СВ: А какое влияние на сочинение стихов оказывает смена пейзажа, скажем, пейзажа петербургского на нью-йоркский?
ИБ: В общем, не производит большого впечатления. Нет, конечно же, производит. Производит. Только влияет не просто смена пейзажа, а всего окружения. Ты родился в этом городе, ты живешь в нем, умрешь. Ты знаешь об этом городе все, до скончания света… Все тебе намозолило глаза. Ты прошел множество стадий: любопытства, привязанности, уважения, пассивного интереса, безразличия, отвращения. Когда живешь всю жизнь в одном городе, тебя начинают, в конце концов, интересовать облака. Климат, погода, перемены света. И сначала кажется, что та же история должна повториться и здесь, в Нью-Йорке. Но Нью-Йорк чересчур альтернативен — чисто зрительно, я имею в виду. Это другая, в сущности, система. Тут колоннаду поди найди. Да? И инерцию восприятия, которая дома так помогала, здесь не обрести. Потому что, по сути, дело не в смене колорита или пейзажа, а просто в инерции. В прерванной рутине, и пока вновь обретешь это ощущение, не знаю, сколько времени пройти должно.
СВ: Об этом я и хотел спросить. Вы не ощущаете, что Нью-Йорк — именно Нью-Йорк, а не Новая Англия — осторожно, постепенно начинает требовать своего места в ваших стихах? Или он так и остается в этом смысле чужим?
ИБ: Если уж говорить серьезно, петербургский пейзаж классицистичен настолько, что становится как бы адекватным психическому состоянию человека, его психологическим реакциям. То есть по крайней мере автору его реакция может казаться адекватной. Это какой-то ритм, вполне осознаваемый. Даже, может быть, естественный биологический ритм. А то, что творится здесь, находится как бы в другом измерении. И освоить это психологически, то есть превратить это в твой собственный внутренний ритм, я думаю, просто невозможно. По крайней мере, невозможно для меня. Да и не интересует меня особенно это. Надо сказать, сие никому не удалось, не только человеку, который приехал, что называется, едва ли не в гости. Но это не удалось и туземному человеку Единственную попытку каким-то образом переварить Нью-Йорк и засунуть его в изящную словесность совершил Харт Крейн в своем «Мосте». Это замечательные стихи. Там столько всего… Но естественным путем Нью-Йорк в стихи все же не вписывается. Это не может произойти, да и не должно, вероятно.
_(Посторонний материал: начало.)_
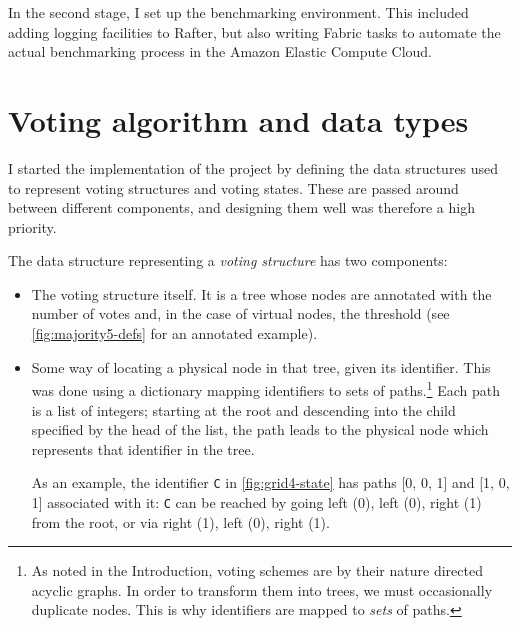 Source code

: \documentclass[12pt,chapterprefix=true,toc=bibliography,numbers=noendperiod,
               footnotes=multiple,twoside]{scrreprt}
\begin{document}
In the second stage, I set up the benchmarking environment. This included adding logging facilities to Rafter, but also writing Fabric tasks to automate the actual benchmarking process in the Amazon Elastic Compute Cloud.


\section{Voting algorithm and data types}
\label{sc:voting-algo}

I started the implementation of the project by defining the data structures used to represent voting structures and voting states. These are passed around between different components, and designing them well was therefore a high priority.

The data structure representing a \emph{voting structure} has two components:

\begin{itemize}
    \item The voting structure itself. It is a tree whose nodes are annotated with the number of votes and, in the case of virtual nodes, the threshold (see \cref{fig:majority5-defs} for an annotated example).
    \item Some way of locating a physical node in that tree, given its identifier. This was done using a dictionary mapping identifiers to sets of paths.\footnote{As noted in the Introduction, voting schemes are by their nature directed acyclic graphs. In order to transform them into trees, we must occasionally duplicate nodes. This is why identifiers are mapped to \emph{sets} of paths.} Each path is a list of integers; starting at the root and descending into the child specified by the head of the list, the path leads to the physical node which represents that identifier in the tree.

        As an example, the identifier \texttt{C} in \cref{fig:grid4-state} has paths [0, 0, 1] and [1, 0, 1] associated with it: \texttt{C} can be reached by going left (0), left (0), right (1) from the root, or via right (1), left (0), right (1).
\end{itemize}
\end{document}
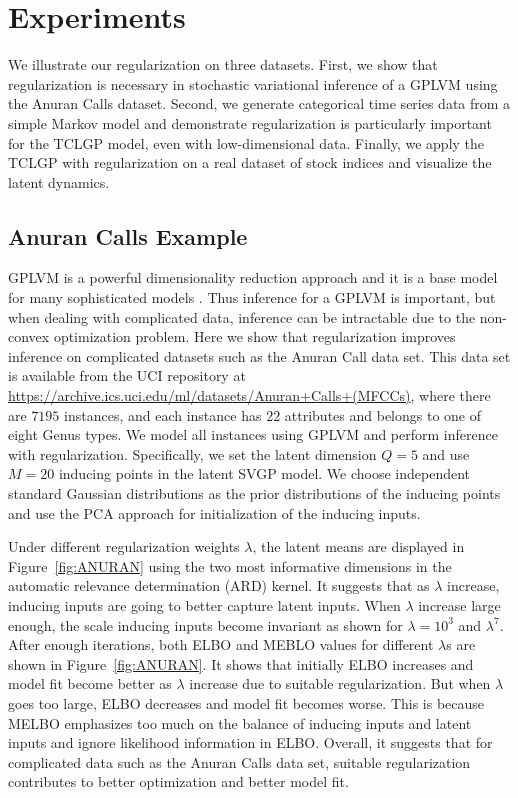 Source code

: \documentclass{article}
\begin{document}
\section{Experiments} \label{sec:E}
We illustrate our regularization on three datasets. First, we show that regularization is necessary in stochastic variational inference of a GPLVM using the Anuran Calls dataset. Second, we generate categorical time series data from a simple Markov model and demonstrate regularization is particularly important for the TCLGP model, even with low-dimensional data. Finally, we apply the TCLGP with regularization on a real dataset of stock indices and visualize the latent dynamics.

\subsection{Anuran Calls Example} \label{sec:Anuran}
GPLVM is a powerful dimensionality reduction approach \citep{Lawrence_2003, Lawrence_2007} and it is a base model for many sophisticated models \citep{Lawrence_2007_HGP, Urtasun_2007, Damianou_2016}. Thus inference for a GPLVM is important, but when dealing with complicated data, inference can be intractable due to the non-convex optimization problem. Here we show that regularization improves inference on complicated datasets such as the Anuran Call data set. This data set is available from the UCI repository at \url{https://archive.ics.uci.edu/ml/datasets/Anuran+Calls+(MFCCs)}, where there are $7195$ instances, and each instance has $22$ attributes and belongs to one of eight Genus types. We model all instances using GPLVM and perform inference with regularization. Specifically, we set the latent dimension $Q = 5$ and use $M = 20$ inducing points in the latent SVGP model. We choose independent standard Gaussian distributions as the prior distributions of the inducing points and use the PCA approach for initialization of the inducing inputs.

Under different regularization weights $\lambda$, the latent means are displayed in Figure~\ref{fig:ANURAN} using the two most informative dimensions in the automatic relevance determination (ARD) kernel. It suggests that as $\lambda$ increase, inducing inputs are going to better capture latent inputs. When $\lambda$ increase large enough, the scale inducing inputs become invariant as shown for $\lambda = 10^3$ and $\lambda^7$. After enough iterations, both ELBO and MEBLO values for different $\lambda$s are shown in Figure~\ref{fig:ANURAN}. It shows that initially ELBO increases and model fit become better as $\lambda$ increase due to suitable regularization. But when $\lambda$ goes too large, ELBO decreases and model fit becomes worse. This is because MELBO emphasizes too much on the balance of inducing inputs and latent inputs and ignore likelihood information in ELBO. Overall, it suggests that for complicated data such as the Anuran Calls data set, suitable regularization contributes to better optimization and better model fit.
\end{document}
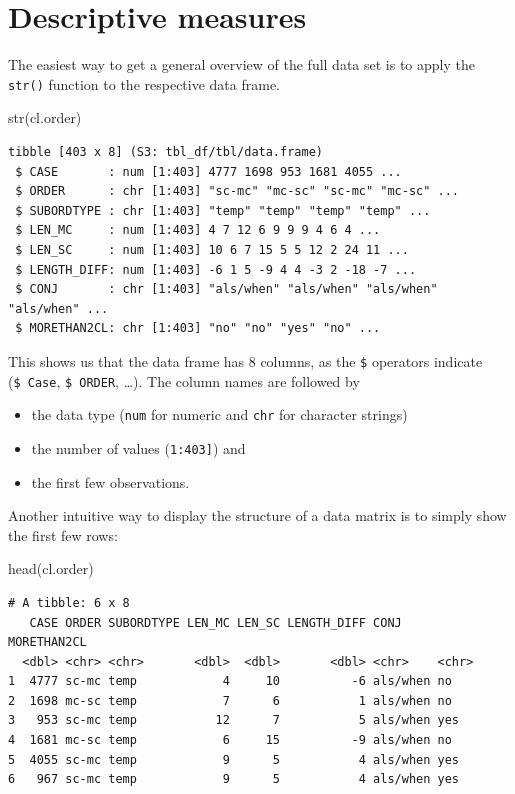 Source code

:\documentclass[
  11pt,
  letterpaper,
  DIV=11,
  numbers=noendperiod]{scrreprt}
\newenvironment{Shaded}{\begin{snugshade}}{\end{snugshade}}
\newcommand{\FunctionTok}[1]{\textcolor[rgb]{0.28,0.35,0.67}{#1}}
\newcommand{\NormalTok}[1]{\textcolor[rgb]{0.00,0.23,0.31}{#1}}
\begin{document}
\section{Descriptive measures}\label{descriptive-measures}

The easiest way to get a general overview of the full data set is to
apply the \texttt{str()} function to the respective data frame.

\begin{Shaded}
\begin{Highlighting}[]
\FunctionTok{str}\NormalTok{(cl.order)}
\end{Highlighting}
\end{Shaded}

\begin{verbatim}
tibble [403 x 8] (S3: tbl_df/tbl/data.frame)
 $ CASE       : num [1:403] 4777 1698 953 1681 4055 ...
 $ ORDER      : chr [1:403] "sc-mc" "mc-sc" "sc-mc" "mc-sc" ...
 $ SUBORDTYPE : chr [1:403] "temp" "temp" "temp" "temp" ...
 $ LEN_MC     : num [1:403] 4 7 12 6 9 9 9 4 6 4 ...
 $ LEN_SC     : num [1:403] 10 6 7 15 5 5 12 2 24 11 ...
 $ LENGTH_DIFF: num [1:403] -6 1 5 -9 4 4 -3 2 -18 -7 ...
 $ CONJ       : chr [1:403] "als/when" "als/when" "als/when" "als/when" ...
 $ MORETHAN2CL: chr [1:403] "no" "no" "yes" "no" ...
\end{verbatim}

This shows us that the data frame has 8 columns, as the \texttt{\$}
operators indicate (\texttt{\$\ Case}, \texttt{\$\ ORDER}, \ldots). The
column names are followed by

\begin{itemize}
\item
  the data type (\texttt{num} for numeric and \texttt{chr} for character
  strings)
\item
  the number of values
  (\texttt{\textasciigrave{}{[}1:403{]}\textasciigrave{}}) and
\item
  the first few observations.
\end{itemize}

Another intuitive way to display the structure of a data matrix is to
simply show the first few rows:

\begin{Shaded}
\begin{Highlighting}[]
\FunctionTok{head}\NormalTok{(cl.order)}
\end{Highlighting}
\end{Shaded}

\begin{verbatim}
# A tibble: 6 x 8
   CASE ORDER SUBORDTYPE LEN_MC LEN_SC LENGTH_DIFF CONJ     MORETHAN2CL
  <dbl> <chr> <chr>       <dbl>  <dbl>       <dbl> <chr>    <chr>      
1  4777 sc-mc temp            4     10          -6 als/when no         
2  1698 mc-sc temp            7      6           1 als/when no         
3   953 sc-mc temp           12      7           5 als/when yes        
4  1681 mc-sc temp            6     15          -9 als/when no         
5  4055 sc-mc temp            9      5           4 als/when yes        
6   967 sc-mc temp            9      5           4 als/when yes        
\end{verbatim}
\end{document}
Вот если Супермен из комиксов начнет писать стихи, то, возможно, ему удастся описать Нью-Йорк.
СВ: Разве другие поэты за это не брались?
ИБ: Я помню только еще одну очень серьезную попытку, ее предпринял Федерико Гарсиа Лорка. Но из этого номера тоже, на мой взгляд, ничего не вышло. Кроме одной замечательной метафоры — «серая губка», или что-то в этом роде. Потому что когда на некотором расстоянии, с некоторым отстранением, смотришь на панораму Нью-Йорка, — действительно, похоже на губку.
СВ: Живя здесь, я вижу, что стихи Лорки о Нью-Йорке чересчур уж злобные.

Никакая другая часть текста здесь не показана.